‘What do you call a man who looks after sheep in English?’ a fellow pilgrim asks me on the road to Santiago?
‘Er, a shepherd?’
‘That’s right. Un chepa. In Ferrolano un chepa is a guardía municipal (local policeman).
I’ll explain. Ferrol is a port in the far north of Galicia, which due to its strategic importance, became a leading naval centre during the 18th century. My walking companion is from Ferrol and he’s telling me how contact with British naval engineers and sailors in the past led to certain English words and phrases taking root in the local slang / lingo – albeit in a much morphed phonological way. In Ferrolano, for example, they don’t go ‘a todo pastilla’ (very fast), they go ‘filispin’ – from full speed ahead. And when they are on the moon / on another planet, instead of being ‘en Babia’, they are ‘orasai’ – from out-side. Cepillo (brush) is brus; bizcocho (cake), queique; and, according to my Ferrolano friend, the sound that coins make if you move them around in your pocket is something like chinklar – from jingle, jangle.
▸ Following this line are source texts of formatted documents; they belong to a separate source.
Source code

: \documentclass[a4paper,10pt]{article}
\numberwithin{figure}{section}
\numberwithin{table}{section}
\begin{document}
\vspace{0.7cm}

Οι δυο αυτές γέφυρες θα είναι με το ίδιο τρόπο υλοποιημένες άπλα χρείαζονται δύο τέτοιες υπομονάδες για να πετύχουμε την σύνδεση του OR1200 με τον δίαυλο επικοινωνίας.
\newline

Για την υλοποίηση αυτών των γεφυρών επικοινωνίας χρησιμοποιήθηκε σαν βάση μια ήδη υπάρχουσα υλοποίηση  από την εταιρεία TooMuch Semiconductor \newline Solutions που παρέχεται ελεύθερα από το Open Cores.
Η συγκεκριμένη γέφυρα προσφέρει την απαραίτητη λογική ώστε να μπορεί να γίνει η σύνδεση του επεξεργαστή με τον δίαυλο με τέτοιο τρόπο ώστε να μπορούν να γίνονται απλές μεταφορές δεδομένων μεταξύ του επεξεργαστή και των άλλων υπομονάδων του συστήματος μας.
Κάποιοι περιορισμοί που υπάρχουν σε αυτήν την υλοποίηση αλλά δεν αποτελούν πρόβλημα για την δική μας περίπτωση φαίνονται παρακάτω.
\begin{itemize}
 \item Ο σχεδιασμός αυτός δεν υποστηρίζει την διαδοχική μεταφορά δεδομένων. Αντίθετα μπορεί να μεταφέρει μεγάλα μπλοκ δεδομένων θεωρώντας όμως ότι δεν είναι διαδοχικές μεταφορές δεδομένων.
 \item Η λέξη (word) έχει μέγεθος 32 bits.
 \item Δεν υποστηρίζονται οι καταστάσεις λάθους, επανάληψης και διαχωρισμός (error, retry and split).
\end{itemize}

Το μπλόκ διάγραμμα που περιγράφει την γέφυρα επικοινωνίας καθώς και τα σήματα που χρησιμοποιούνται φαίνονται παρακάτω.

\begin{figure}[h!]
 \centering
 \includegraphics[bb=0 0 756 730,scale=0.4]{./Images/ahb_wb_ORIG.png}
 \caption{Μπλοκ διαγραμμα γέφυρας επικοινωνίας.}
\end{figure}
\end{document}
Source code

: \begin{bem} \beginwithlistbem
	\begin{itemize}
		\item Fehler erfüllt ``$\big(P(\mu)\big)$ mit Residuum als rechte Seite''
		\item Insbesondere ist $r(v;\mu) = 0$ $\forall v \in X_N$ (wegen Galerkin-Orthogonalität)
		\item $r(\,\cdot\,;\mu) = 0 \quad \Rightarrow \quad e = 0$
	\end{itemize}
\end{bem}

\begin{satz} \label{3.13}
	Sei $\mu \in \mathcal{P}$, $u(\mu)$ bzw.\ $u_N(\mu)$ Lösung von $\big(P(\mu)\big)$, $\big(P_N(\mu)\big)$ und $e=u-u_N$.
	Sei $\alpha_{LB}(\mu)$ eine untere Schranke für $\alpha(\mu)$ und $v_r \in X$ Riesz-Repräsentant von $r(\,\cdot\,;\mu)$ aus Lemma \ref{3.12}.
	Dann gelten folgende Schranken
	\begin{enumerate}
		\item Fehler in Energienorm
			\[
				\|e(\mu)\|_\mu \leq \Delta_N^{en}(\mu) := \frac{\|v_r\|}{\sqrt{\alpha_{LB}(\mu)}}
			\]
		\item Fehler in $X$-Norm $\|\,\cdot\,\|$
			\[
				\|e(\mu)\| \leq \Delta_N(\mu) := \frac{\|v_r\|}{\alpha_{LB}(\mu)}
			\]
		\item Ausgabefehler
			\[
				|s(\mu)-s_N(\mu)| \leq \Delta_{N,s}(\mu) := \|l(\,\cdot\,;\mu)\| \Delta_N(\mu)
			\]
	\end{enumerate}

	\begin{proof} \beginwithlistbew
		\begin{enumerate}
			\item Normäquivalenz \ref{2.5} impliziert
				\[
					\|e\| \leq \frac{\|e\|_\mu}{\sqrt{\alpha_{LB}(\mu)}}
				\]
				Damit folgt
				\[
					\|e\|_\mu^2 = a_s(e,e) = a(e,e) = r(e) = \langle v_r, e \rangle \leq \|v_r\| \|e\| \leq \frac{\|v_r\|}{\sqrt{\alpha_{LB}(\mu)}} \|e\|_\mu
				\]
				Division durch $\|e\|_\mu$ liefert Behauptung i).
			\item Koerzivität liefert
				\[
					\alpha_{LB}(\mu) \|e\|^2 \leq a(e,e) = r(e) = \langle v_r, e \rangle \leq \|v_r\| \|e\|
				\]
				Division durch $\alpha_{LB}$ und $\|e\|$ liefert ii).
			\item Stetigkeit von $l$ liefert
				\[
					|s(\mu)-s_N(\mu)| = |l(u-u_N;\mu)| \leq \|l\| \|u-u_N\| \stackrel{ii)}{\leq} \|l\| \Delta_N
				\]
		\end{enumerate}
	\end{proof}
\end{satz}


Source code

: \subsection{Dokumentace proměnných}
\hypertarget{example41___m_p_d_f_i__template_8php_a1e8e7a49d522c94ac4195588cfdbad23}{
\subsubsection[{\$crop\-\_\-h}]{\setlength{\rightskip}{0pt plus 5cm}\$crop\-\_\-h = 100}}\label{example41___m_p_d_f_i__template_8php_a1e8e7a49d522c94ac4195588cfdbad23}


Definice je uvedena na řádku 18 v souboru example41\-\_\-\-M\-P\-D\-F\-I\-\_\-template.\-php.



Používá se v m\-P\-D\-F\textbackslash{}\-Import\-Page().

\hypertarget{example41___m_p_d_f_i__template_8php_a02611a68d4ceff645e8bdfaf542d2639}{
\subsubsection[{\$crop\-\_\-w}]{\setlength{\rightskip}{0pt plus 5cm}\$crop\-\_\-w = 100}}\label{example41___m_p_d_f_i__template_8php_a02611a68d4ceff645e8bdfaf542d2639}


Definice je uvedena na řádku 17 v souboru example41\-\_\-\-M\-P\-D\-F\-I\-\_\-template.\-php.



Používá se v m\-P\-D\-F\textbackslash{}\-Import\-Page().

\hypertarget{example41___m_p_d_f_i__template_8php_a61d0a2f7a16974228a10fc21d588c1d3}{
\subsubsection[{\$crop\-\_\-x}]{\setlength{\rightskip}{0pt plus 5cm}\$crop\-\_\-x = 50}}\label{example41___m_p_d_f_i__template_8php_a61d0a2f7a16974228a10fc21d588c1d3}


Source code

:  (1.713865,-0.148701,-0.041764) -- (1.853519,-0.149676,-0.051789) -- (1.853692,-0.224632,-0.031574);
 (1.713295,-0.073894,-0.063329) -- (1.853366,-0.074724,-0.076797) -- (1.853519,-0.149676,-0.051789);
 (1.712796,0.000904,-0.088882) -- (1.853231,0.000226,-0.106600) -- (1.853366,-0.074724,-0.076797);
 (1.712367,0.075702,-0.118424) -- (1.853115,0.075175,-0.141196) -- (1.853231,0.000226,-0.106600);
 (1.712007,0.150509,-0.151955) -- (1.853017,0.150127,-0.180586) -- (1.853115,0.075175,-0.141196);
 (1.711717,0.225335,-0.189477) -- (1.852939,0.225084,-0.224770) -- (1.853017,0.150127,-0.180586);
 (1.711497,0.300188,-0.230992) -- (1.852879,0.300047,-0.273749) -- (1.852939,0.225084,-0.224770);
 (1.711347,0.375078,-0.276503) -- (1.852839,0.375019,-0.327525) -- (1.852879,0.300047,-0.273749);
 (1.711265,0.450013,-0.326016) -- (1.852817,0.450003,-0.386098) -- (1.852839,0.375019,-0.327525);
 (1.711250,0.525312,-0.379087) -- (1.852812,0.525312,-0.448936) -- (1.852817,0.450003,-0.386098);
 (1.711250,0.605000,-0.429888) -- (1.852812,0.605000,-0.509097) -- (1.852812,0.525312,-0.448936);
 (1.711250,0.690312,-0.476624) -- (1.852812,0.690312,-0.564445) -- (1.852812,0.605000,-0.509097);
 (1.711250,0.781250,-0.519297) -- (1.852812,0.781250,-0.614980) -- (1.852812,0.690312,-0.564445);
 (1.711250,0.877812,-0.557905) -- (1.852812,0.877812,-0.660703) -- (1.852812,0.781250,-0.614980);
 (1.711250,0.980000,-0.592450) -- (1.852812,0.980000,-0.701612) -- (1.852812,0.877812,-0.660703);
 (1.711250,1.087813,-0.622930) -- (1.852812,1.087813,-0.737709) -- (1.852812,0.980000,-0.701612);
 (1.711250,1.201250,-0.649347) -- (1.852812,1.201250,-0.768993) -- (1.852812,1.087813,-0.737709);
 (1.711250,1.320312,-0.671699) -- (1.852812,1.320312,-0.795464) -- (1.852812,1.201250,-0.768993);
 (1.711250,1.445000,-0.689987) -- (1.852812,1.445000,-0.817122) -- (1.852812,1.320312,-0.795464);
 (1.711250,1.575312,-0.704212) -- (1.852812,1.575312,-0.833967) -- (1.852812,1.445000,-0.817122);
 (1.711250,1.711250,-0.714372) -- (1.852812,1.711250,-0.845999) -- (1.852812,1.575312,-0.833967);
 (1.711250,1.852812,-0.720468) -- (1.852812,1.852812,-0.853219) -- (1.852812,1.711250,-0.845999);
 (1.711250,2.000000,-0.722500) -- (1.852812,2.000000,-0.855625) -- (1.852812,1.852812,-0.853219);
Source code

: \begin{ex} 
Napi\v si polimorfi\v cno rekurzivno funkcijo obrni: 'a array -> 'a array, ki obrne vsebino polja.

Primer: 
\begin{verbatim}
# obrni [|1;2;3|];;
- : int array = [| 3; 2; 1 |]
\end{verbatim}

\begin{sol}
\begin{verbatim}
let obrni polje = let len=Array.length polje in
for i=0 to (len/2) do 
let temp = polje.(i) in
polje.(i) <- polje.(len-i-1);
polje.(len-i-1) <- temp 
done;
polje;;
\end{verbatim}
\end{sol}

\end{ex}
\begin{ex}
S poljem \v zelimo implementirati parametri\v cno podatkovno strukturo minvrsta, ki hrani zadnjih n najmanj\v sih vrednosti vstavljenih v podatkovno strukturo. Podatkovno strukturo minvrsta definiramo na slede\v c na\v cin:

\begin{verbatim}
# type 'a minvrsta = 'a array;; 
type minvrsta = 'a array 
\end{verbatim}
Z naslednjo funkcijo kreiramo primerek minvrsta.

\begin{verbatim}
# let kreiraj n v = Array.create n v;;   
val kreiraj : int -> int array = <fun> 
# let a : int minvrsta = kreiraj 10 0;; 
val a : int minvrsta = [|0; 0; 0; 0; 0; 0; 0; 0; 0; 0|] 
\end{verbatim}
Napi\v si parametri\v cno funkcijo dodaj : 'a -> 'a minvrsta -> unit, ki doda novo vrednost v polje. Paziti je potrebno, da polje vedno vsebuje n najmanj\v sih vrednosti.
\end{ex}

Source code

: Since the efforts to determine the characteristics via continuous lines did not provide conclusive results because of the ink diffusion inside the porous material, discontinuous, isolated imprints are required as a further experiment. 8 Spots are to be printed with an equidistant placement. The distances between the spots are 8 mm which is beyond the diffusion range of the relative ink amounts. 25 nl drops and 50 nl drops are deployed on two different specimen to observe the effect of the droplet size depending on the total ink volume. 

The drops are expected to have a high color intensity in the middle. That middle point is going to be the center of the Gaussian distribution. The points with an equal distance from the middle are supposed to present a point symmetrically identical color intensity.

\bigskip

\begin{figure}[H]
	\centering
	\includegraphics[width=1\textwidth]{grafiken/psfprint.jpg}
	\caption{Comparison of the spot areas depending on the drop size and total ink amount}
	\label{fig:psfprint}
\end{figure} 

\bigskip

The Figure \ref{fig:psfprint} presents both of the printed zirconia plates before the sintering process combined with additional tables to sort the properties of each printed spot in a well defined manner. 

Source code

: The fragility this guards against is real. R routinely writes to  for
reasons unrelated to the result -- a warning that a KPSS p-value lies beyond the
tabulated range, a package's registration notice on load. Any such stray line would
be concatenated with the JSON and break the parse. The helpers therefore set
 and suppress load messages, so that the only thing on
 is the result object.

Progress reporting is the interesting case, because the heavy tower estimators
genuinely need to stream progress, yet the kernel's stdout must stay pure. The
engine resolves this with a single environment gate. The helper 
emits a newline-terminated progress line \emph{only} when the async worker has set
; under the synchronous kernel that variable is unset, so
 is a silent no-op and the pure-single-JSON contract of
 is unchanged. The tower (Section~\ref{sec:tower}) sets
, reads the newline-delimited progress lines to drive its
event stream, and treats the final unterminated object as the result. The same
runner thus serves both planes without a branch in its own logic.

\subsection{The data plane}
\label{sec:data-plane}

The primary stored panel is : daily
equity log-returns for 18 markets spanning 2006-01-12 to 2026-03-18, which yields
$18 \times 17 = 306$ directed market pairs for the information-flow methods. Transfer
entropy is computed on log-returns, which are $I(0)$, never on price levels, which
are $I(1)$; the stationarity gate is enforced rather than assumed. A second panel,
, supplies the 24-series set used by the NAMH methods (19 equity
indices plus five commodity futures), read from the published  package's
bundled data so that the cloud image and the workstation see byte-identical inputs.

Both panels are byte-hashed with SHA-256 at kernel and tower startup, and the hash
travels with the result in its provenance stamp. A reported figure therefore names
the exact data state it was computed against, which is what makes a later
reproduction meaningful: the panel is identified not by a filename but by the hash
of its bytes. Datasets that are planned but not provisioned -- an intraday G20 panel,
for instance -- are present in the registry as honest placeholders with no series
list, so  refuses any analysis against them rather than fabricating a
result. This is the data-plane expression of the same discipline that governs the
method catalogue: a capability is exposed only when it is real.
All interesting stuff, and quite familiar in a way, reminding me of estar al liquindoi, a wonderful bit of Malageñan and Gaditano port-side pidgin, meaning ‘to be on the look-out’. From? Well, there’s no definitive answer, but from something like ‘look and do it’, ‘looking doing’ or ‘looking down’. The derivation of the Anglo-Canary word for security guard, guachimán is more straightforward – watching man. In fact, there are a whole load of Anglo-Canary words and expressions, but more about those in another blog.